**ACTIVITY**: This task calls for the lines below starting at the one containing "R27 & 80.9±1.7" and ending at the one containing "Tras cargar estos", repeated exactly with both ends kept and pictures left out.
[Start of Attachment]
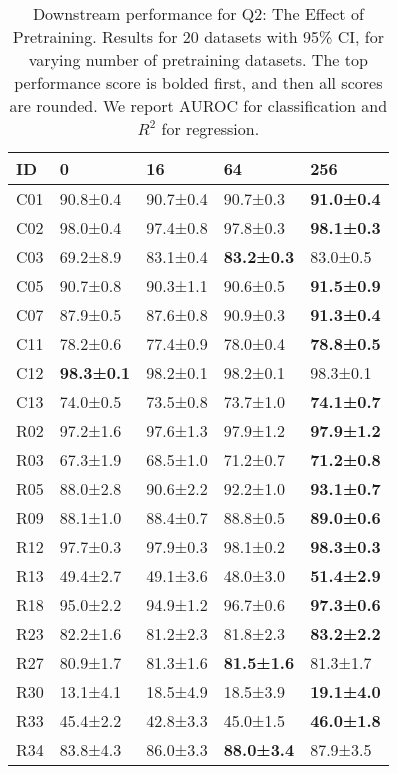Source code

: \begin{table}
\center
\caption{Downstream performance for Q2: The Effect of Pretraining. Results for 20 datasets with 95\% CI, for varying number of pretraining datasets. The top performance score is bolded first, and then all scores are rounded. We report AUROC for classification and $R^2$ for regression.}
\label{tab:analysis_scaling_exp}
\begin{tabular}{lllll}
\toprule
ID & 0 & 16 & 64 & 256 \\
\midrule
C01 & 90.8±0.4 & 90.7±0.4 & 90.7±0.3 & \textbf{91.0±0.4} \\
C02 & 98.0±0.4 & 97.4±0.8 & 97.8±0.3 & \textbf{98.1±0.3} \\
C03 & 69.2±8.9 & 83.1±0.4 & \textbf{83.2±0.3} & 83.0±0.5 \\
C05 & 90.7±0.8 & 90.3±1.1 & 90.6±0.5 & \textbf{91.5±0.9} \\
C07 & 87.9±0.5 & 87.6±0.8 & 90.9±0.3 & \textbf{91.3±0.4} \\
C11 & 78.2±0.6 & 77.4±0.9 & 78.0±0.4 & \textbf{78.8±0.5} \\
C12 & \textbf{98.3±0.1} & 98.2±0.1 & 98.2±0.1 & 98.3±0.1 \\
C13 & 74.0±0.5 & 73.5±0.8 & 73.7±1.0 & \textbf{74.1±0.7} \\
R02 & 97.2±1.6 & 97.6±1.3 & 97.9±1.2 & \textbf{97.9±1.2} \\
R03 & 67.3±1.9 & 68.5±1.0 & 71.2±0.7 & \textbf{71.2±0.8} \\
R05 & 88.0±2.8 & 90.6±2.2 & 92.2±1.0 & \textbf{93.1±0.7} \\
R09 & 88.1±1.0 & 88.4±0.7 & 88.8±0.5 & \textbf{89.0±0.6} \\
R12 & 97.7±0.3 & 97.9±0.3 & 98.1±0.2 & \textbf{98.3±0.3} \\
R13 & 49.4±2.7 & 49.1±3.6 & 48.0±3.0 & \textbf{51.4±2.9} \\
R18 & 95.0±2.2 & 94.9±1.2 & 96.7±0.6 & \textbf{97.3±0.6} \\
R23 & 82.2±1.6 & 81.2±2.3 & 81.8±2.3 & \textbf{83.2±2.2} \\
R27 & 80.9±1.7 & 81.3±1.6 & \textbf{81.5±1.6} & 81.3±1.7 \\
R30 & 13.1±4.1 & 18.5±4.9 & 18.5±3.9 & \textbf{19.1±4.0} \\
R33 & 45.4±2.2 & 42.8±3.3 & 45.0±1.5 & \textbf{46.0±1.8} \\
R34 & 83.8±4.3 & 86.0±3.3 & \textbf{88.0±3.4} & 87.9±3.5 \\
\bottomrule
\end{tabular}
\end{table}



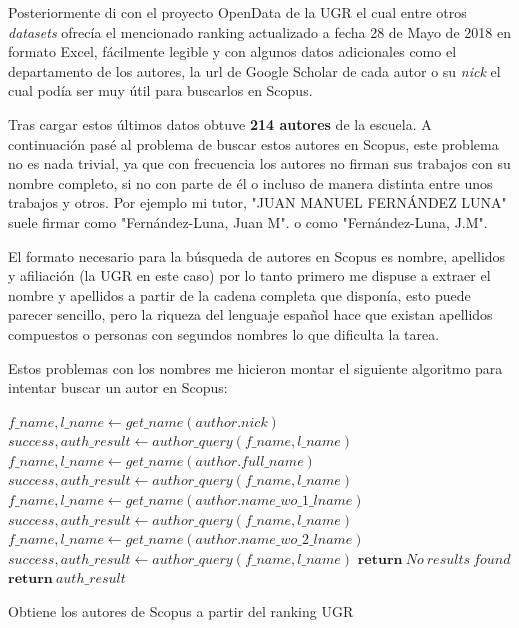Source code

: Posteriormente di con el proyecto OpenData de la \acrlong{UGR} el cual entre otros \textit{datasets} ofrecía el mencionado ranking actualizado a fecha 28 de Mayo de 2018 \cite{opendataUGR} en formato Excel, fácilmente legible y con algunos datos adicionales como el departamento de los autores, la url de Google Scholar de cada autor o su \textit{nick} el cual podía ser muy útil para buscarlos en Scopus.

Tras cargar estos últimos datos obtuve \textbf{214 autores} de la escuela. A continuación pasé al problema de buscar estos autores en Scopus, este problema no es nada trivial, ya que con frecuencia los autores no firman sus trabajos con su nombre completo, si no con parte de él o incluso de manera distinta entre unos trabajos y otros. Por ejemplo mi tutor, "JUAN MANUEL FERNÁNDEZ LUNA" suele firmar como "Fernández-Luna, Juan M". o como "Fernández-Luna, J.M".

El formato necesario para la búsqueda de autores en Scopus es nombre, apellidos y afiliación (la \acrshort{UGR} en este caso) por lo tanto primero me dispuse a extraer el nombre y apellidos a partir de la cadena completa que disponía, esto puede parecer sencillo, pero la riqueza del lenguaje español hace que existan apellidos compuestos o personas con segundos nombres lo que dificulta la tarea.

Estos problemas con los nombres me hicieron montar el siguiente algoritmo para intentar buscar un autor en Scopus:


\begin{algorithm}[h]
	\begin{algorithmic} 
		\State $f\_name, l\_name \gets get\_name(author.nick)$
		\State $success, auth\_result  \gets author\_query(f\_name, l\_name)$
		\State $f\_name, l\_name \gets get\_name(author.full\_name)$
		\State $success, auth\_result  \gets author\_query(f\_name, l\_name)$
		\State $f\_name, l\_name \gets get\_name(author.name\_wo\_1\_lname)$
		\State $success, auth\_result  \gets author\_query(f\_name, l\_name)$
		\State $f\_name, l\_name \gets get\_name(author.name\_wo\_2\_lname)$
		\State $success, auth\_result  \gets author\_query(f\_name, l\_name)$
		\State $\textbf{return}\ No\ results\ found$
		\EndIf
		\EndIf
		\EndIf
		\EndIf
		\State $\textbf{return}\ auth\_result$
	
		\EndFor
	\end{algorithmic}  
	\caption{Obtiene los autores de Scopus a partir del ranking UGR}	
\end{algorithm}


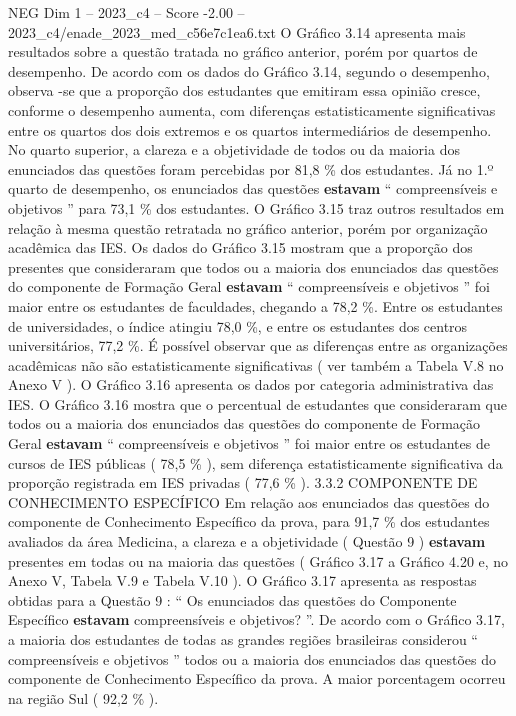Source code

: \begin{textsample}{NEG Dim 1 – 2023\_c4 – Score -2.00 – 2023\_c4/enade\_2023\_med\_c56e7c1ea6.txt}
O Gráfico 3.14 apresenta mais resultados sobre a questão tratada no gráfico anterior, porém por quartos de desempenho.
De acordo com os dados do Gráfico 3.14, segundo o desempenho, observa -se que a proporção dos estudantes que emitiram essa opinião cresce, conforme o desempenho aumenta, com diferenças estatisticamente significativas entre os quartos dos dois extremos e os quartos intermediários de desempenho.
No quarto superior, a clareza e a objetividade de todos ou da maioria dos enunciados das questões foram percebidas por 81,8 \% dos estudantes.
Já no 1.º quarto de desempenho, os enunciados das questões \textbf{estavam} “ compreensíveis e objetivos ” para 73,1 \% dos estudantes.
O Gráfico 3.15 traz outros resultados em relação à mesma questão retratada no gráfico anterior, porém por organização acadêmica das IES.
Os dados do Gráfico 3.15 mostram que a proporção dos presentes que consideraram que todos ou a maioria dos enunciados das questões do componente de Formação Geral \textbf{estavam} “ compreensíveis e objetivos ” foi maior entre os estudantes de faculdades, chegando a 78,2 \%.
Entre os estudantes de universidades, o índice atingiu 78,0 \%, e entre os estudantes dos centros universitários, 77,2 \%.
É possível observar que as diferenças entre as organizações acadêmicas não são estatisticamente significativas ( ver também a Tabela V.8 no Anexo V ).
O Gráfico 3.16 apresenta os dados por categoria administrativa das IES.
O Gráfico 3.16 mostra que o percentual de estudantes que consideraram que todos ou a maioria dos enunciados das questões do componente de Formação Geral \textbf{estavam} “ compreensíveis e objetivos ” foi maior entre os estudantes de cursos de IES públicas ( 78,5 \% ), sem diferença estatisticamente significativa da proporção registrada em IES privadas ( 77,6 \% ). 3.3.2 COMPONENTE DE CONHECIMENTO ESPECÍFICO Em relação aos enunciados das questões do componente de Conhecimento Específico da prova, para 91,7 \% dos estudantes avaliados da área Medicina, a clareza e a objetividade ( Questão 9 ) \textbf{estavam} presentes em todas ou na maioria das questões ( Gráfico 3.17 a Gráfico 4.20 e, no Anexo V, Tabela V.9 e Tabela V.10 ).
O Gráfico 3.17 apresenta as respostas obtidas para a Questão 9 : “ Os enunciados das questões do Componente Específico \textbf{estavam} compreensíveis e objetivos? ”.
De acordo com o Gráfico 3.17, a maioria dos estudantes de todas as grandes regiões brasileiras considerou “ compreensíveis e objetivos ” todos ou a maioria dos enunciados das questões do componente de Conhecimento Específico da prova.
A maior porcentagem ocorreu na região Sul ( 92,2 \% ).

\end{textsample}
[End of Attachment]
**WRITTEN RESPONSE**:
R27 & 80.9±1.7 & 81.3±1.6 & \textbf{81.5±1.6} & 81.3±1.7 \\
R30 & 13.1±4.1 & 18.5±4.9 & 18.5±3.9 & \textbf{19.1±4.0} \\
R33 & 45.4±2.2 & 42.8±3.3 & 45.0±1.5 & \textbf{46.0±1.8} \\
R34 & 83.8±4.3 & 86.0±3.3 & \textbf{88.0±3.4} & 87.9±3.5 \\
\bottomrule
\end{tabular}
\end{table}



Source code

: Posteriormente di con el proyecto OpenData de la \acrlong{UGR} el cual entre otros \textit{datasets} ofrecía el mencionado ranking actualizado a fecha 28 de Mayo de 2018 \cite{opendataUGR} en formato Excel, fácilmente legible y con algunos datos adicionales como el departamento de los autores, la url de Google Scholar de cada autor o su \textit{nick} el cual podía ser muy útil para buscarlos en Scopus.

Tras cargar estos últimos datos obtuve \textbf{214 autores} de la escuela. A continuación pasé al problema de buscar estos autores en Scopus, este problema no es nada trivial, ya que con frecuencia los autores no firman sus trabajos con su nombre completo, si no con parte de él o incluso de manera distinta entre unos trabajos y otros. Por ejemplo mi tutor, "JUAN MANUEL FERNÁNDEZ LUNA" suele firmar como "Fernández-Luna, Juan M". o como "Fernández-Luna, J.M".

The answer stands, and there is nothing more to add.